The Reddit consensus about this video appears to be that although the cameraman was obnoxiously holier-than-thou in the way he chose to deliver this lesson, the lesson itself was sorely needed:
10.1k upvotes: Seems like a great time to sit down and educate a new father calmly and rationally…
-Concerned Redditor 1
5.9k upvotes: I get it, but I think it's really shitty to record this guy and put him on blast. I wish people would realize the long term value of a private conversation... He could have taught that young man a legitimate life lesson, instead of doing all this sanctimonious nonsense for social media clout.
-Concerned Redditor 2
What lesson is that? The legitimate life lesson that your child is unsafe if left unattended for a brief moment in a mall?
The base rate of child abductions in the US is incredibly low.
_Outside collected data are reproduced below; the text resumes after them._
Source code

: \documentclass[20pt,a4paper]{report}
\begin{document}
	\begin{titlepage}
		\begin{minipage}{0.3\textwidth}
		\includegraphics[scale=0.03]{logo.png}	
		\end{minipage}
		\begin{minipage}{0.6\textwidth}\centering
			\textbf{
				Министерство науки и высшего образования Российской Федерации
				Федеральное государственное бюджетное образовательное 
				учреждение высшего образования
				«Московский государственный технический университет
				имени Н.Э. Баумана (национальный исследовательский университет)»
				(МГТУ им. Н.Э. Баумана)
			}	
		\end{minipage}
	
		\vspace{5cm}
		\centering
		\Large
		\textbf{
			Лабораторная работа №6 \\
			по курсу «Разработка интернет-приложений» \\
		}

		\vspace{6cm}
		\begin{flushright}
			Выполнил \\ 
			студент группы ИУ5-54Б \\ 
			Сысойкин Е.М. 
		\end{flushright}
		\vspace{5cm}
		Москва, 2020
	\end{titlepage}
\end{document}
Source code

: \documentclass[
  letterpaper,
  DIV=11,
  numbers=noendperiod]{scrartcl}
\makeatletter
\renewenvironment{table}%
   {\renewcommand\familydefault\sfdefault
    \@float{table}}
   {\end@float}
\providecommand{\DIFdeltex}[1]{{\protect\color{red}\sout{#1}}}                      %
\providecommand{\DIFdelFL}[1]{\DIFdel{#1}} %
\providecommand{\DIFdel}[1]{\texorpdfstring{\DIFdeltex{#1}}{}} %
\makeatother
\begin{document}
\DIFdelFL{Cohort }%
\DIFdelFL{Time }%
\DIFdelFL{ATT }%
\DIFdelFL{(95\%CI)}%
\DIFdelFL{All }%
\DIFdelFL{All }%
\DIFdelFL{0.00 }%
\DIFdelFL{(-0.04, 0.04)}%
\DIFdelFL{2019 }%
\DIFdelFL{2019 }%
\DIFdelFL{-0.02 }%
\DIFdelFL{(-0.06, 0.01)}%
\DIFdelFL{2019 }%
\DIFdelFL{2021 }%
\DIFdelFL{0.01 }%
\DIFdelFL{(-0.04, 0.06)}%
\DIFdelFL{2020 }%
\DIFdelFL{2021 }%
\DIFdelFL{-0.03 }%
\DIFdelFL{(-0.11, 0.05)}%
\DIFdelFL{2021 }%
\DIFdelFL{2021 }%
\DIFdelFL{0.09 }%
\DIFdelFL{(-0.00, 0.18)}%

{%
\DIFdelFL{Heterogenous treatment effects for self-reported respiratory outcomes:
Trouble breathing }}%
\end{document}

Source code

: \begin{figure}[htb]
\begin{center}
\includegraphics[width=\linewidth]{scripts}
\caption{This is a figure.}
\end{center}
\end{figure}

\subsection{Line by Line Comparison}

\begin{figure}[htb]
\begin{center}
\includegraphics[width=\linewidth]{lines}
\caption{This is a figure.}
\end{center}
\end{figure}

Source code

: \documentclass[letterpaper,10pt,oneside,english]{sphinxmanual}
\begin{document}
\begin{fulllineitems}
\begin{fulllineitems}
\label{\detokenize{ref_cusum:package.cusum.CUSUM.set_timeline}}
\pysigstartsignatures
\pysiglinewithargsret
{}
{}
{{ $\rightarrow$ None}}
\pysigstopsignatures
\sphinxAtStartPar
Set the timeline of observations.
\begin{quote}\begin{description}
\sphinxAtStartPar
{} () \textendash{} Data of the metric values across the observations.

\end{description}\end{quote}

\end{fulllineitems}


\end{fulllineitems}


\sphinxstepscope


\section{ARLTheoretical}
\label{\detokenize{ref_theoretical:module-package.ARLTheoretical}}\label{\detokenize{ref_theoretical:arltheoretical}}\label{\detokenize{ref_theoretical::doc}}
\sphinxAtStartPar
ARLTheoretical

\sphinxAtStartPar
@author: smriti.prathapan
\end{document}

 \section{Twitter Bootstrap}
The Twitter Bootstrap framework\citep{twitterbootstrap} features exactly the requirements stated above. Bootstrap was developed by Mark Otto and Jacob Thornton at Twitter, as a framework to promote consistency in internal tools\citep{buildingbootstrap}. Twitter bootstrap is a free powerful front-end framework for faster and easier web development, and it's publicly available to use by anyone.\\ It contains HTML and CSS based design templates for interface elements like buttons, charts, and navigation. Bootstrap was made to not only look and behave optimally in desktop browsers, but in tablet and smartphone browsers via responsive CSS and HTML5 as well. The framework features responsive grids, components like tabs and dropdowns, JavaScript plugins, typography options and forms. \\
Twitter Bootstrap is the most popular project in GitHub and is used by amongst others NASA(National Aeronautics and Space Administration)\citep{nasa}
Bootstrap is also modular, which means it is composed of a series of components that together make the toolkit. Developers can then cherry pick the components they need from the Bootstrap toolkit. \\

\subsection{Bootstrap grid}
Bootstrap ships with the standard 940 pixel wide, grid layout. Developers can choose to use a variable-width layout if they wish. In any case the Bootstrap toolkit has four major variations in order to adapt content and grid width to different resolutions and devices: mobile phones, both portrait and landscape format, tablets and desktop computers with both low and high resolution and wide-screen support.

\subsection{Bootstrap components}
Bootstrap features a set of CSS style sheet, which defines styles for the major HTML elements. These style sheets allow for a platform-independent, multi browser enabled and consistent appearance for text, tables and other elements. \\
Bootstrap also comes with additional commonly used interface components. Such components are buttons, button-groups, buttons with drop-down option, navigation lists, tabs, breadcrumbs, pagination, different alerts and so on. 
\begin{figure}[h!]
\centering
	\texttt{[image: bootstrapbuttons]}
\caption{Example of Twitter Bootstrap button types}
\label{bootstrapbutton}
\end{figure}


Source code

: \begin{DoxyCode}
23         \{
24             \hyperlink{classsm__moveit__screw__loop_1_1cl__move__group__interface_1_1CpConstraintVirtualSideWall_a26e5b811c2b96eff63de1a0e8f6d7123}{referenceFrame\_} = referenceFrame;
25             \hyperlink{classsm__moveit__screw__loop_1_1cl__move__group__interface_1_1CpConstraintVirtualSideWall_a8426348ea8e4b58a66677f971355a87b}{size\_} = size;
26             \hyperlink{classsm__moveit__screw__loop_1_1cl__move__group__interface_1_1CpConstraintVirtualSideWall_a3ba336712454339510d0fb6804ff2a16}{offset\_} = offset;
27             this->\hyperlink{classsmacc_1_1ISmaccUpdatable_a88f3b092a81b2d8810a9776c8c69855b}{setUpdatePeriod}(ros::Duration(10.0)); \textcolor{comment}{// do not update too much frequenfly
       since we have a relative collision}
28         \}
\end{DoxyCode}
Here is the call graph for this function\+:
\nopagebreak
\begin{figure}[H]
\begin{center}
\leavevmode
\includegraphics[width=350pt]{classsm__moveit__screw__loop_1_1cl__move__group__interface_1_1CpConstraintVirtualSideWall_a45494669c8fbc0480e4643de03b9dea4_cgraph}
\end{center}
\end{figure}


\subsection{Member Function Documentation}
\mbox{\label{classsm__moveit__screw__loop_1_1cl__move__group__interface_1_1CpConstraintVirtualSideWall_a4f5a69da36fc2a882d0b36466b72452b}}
The federal government estimated about 50,000 people reported missing in 2001 who were younger than 18. Only about 100 cases per year can be classified as abductions by strangers.
If you follow the source, you will find that only 34 of these child abductions every year are of children under the age of 10. If we narrowed the stats down to just stroller-carried ages, we’d most likely be talking about between 0-10 abductions annually in a country with 23.4 million children below the age of 5.
Over 99% of child abductions are by a family member in the aftermath of an unfavorable custody arrangement.
In a mall, in public, in the richest and safest part of one of the richest and safest countries in the world, surrounded by security officers, with a father who probably maintained a line of sight with his child for some amount of those 3 minutes, and other concerned strangers present, the objective probability of the child being taken is less than it dying by lightning strike or by a motor vehicle accident on the way to the mall.
He may as well have berated a random stranger for letting their child travel in a car, or for failing to wear his running shoes in the event that he would have to catch a kidnapper. One may protest, “children are priceless, what is our convenience when compared with a child’s life?” Tell me, do you wear your running shoes every day, the better to overtake a possible kidnapper?
This is an example of the availability bias in action, where we assume the likelihood of something is equivalent to how easy it is to think of vivid examples. It’s the same fallacies that underlies the fact that fear of plane travel, the safest form of travel that exists (safer even than pedestrian travel, AKA “walking” for my non-intellectuals) is significantly more common than the fear of driving.
My friend expressed doubt that plane travel is safer than walking in the United States, so here’s the statistical evidence:
Since 1997, the number of fatal air accidents has been no more than 1 for every 2,000,000,000 person-miles flown (e.g., 100 people flying a plane for 1,000 miles (1,600 km) counts as 100,000 person-miles, making it comparable with methods of transportation with different numbers of passengers, such as one person ...
That is, there have been only 2 fatal accidents in the last 10 years of commercial aviation in the United States, killing a grand total of 2 people.
By comparison, according to the CDC:
More than 7,000 pedestrians were killed on our nation's roads in crashes involving a motor vehicle in 2020. That's about one death every 75 minutes.
Sweden is at least an existence proof that it’s possible to leave one’s children outside, stroller-bound, without incident. Presumably we could just condition the probability on whatever the rate of the relevant types of crimes is for the mall the man was, compare that to the relative to the probability of child abductions in Sweden, and come away with a figure.
(I get that there are national differences in rates of crime; my point is that the rate of crime in a mall court area is probably considerably lower than the national crime rate in Sweden, even if we’re talking about an America mall, but who am I kidding? With all this apologia, I must be some kind of child murderer.)